While Indian pharma exports continue to grow and may touch $16.5 billion this year, many Indian pharmaceutical companies have faced regulatory action by the US Food and Drug Administration (FDA) in the recent past for alleged violation of 'good manufacturing practices' and other irregularities at the drug facilities in different parts of the country.
In many cases, these companies have been barred from selling their drugs in the US and other countries, although Indian firms account for a significant share of generic drug market in those places.
"US FDA's increased inspections and observations (under 483) also are troubling us. The Ministry of Commerce has taken up the issue seriously. Earlier practice was that whenever they are visiting any Indian site they used to inform us. Now they started coming without any notice.
PV Appaji, Director General Pharmexcil, (Pharmaceuticals Export Promotion Council), under the Ministry of Commerce and Industry also said that India pharma exports may touch $16.5 billion this year.

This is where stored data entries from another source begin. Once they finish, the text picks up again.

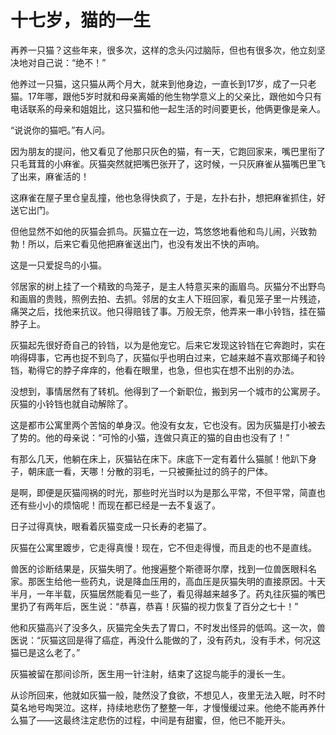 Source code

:# 十七岁，猫的一生

再养一只猫？这些年来，很多次，这样的念头闪过脑际，但也有很多次，他立刻坚决地对自己说：“绝不！”

他养过一只猫，这只猫从两个月大，就来到他身边，一直长到17岁，成了一只老猫。17年哪，跟他5岁时就和母亲离婚的他生物学意义上的父亲比，跟他如今只有电话联系的母亲和姐姐比，这只猫和他一起生活的时间要更长，他俩更像是亲人。

“说说你的猫吧。”有人问。

因为朋友的提问，他又看见了他那只灰色的猫，有一天，它跑回家来，嘴巴里衔了只毛茸茸的小麻雀。灰猫突然就把嘴巴张开了，这时候，一只灰麻雀从猫嘴巴里飞了出来，麻雀活的！

这麻雀在屋子里仓皇乱撞，他也急得快疯了，于是，左扑右扑，想把麻雀抓住，好送它出门。

但他显然不如他的灰猫会抓鸟。灰猫立在一边，笃悠悠地看他和鸟儿闹，兴致勃勃！所以，后来它看见他把麻雀送出门，也没有发出不快的声响。

这是一只爱捉鸟的小猫。

邻居家的树上挂了一个精致的鸟笼子，是主人特意买来的画眉鸟。灰猫分不出野鸟和画眉的贵贱，照例去拍、去抓。邻居的女主人下班回家，看见笼子里一片残迹，痛哭之后，找他来抗议。他只得赔钱了事。万般无奈，他弄来一串小铃铛，挂在猫脖子上。

灰猫起先很好奇自己的铃铛，以为是他宠它。后来它发现这铃铛在它奔跑时，实在响得碍事，它再也捉不到鸟了，灰猫似乎也明白过来，它越来越不喜欢那绳子和铃铛，勒得它的脖子痒痒的，他看在眼里，也急，但也实在想不出别的办法。

没想到，事情居然有了转机。他得到了一个新职位，搬到另一个城市的公寓房子。灰猫的小铃铛也就自动解除了。

这是都市公寓里两个苦恼的单身汉。他没有女友，它也没有。因为灰猫是打小被去了势的。他的母亲说：“可怜的小猫，连做只真正的猫的自由也没有了！”

有那么几天，他躺在床上，灰猫钻在床下。床底下一定有着什么猫腻！他趴下身子，朝床底一看，天哪！分散的羽毛，一只被撕扯过的鸽子的尸体。

是啊，即便是灰猫闯祸的时光，那些时光当时以为是那么平常，不但平常，简直也还有些小小的烦恼呢！而现在都已经是一去不复返了。

日子过得真快，眼看着灰猫变成一只长寿的老猫了。

灰猫在公寓里踱步，它走得真慢！现在，它不但走得慢，而且走的也不是直线。

兽医的诊断结果是，灰猫失明了。他搜遍整个斯德哥尔摩，找到一位兽医眼科名家。那医生给他一些药丸，说是降血压用的，高血压是灰猫失明的直接原因。十天半月，一年半载，灰猫居然能看见一些了，看见得越来越多了。药丸往灰猫的嘴巴里扔了有两年后，医生说：“恭喜，恭喜！灰猫的视力恢复了百分之七十！”

他和灰猫高兴了没多久，灰猫完全失去了胃口，不时发出怪异的低鸣。这一次，兽医说：“灰猫这回是得了癌症，再没什么能做的了，没有药丸，没有手术，何况这猫已是这么老了。”

灰猫被留在那间诊所，医生用一针注射，结束了这捉鸟能手的漫长一生。

从诊所回来，他就如灰猫一般，陡然没了食欲，不想见人，夜里无法入眠，时不时莫名地号啕哭泣。这样，持续地悲伤了整整一年，才慢慢缓过来。他绝不能再养什么猫了——这最终注定悲伤的过程，中间是有甜蜜，但，他已不能开头。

"Cultural differences and body language may sometime widen the gap (during FDA inspection). We are requesting them (FDA) to allow Indian regulators also to be present during the inspections," Appaji told PTI.
Indian pharma exports have come under tremendous pressure in the recent times owing to various import alerts issued by the USA drug regulator on some of the major pharma companies.
Describing India as a nation which is of "particularly important" to US food and drug trade, FDA Commissioner Margaret Hamburg had earlier said inspections are routine part of the regulatory process and what happens in India is consistent with what happens in the US and throughout world.
A number of other Indian drug-makers, including Ranbaxy, Sun Pharma, IPCA Labs, Wockhardt and Dr Reddy's Laboratories were also pulled up by the FDA for one or the other reasons.
The FDA imposed a ban on import of medicines produced at Ranbaxy's India-based factories into the US, the world's biggest drug market. Later, certain drugs produced at its Dewas plant were barred from export to the entire EU region for non-compliance to 'good manufacturing practice norms.